=== Section Start ===

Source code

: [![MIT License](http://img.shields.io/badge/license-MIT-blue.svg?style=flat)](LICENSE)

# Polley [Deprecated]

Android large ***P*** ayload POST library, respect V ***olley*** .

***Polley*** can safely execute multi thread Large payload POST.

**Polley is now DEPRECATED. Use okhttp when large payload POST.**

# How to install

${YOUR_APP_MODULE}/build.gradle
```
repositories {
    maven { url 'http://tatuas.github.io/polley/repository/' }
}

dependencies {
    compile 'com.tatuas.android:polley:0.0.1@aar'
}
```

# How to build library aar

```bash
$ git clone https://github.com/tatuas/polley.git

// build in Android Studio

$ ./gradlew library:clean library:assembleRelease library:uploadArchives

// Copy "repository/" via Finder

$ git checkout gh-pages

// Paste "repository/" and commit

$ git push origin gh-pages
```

=== Section End ===

### [Exercise instructions]
When you write the entries out again, keep every word and mark exactly as it is.

### [Solution to this exercise]
Source code

: [![MIT License](http://img.shields.io/badge/license-MIT-blue.svg?style=flat)](LICENSE)

# Polley [Deprecated]

Android large ***P*** ayload POST library, respect V ***olley*** .

***Polley*** can safely execute multi thread Large payload POST.

**Polley is now DEPRECATED. Use okhttp when large payload POST.**

# How to install

${YOUR_APP_MODULE}/build.gradle
```
repositories {
    maven { url 'http://tatuas.github.io/polley/repository/' }
}

dependencies {
    compile 'com.tatuas.android:polley:0.0.1@aar'
}
```

# How to build library aar

```bash
$ git clone https://github.com/tatuas/polley.git

// build in Android Studio

$ ./gradlew library:clean library:assembleRelease library:uploadArchives

// Copy "repository/" via Finder

$ git checkout gh-pages

// Paste "repository/" and commit

$ git push origin gh-pages
```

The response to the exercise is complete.